• _Given records_
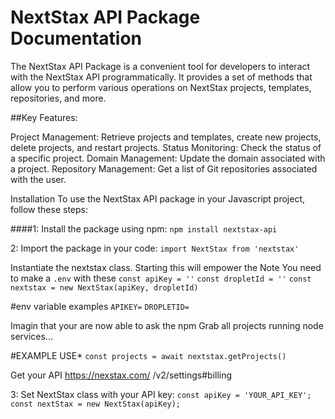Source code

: # NextStax API Package Documentation
The NextStax API Package is a convenient tool for developers to interact with the NextStax API programmatically. It provides a set of methods that allow you to perform various operations on NextStax projects, templates, repositories, and more.

##Key Features:

Project Management: Retrieve projects and templates, create new projects, delete projects, and restart projects.
Status Monitoring: Check the status of a specific project.
Domain Management: Update the domain associated with a project.
Repository Management: Get a list of Git repositories associated with the user.

Installation
To use the NextStax API package in your Javascript project, follow these steps:

####1: Install the package using npm:
`npm install nextstax-api`

2: Import the package in your code:
```import NextStax from 'nextstax'```

Instantiate the nextstax class. Starting this will empower the 
Note You need to make a ```.env``` with these
```const apiKey = ''```
```const dropletId = ''```
```const nextstax = new NextStax(apiKey, dropletId)```

#env variable examples
```APIKEY=```
```DROPLETID=``` 

Imagin that your are now able to ask the npm Grab all projects running node services... 

#EXAMPLE USE*
```const projects = await nextstax.getProjects()```

Get your API https://nexstax.com/ 
/v2/settings#billing

3: Set NextStax class with your API key:
`const apiKey = 'YOUR_API_KEY';`
`const nextStax = new NextStax(apiKey);`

• _What is expected_
Beginning at the line that contains "Instantiate the nextstax", retype each line of the listing up to and including the last one, exactly as it stands, and nothing else.

• _Answer section_
Instantiate the nextstax class. Starting this will empower the 
Note You need to make a ```.env``` with these
```const apiKey = ''```
```const dropletId = ''```
```const nextstax = new NextStax(apiKey, dropletId)```

#env variable examples
```APIKEY=```
```DROPLETID=``` 

Imagin that your are now able to ask the npm Grab all projects running node services... 

#EXAMPLE USE*
```const projects = await nextstax.getProjects()```

Get your API https://nexstax.com/ 
/v2/settings#billing

3: Set NextStax class with your API key:
`const apiKey = 'YOUR_API_KEY';`
`const nextStax = new NextStax(apiKey);`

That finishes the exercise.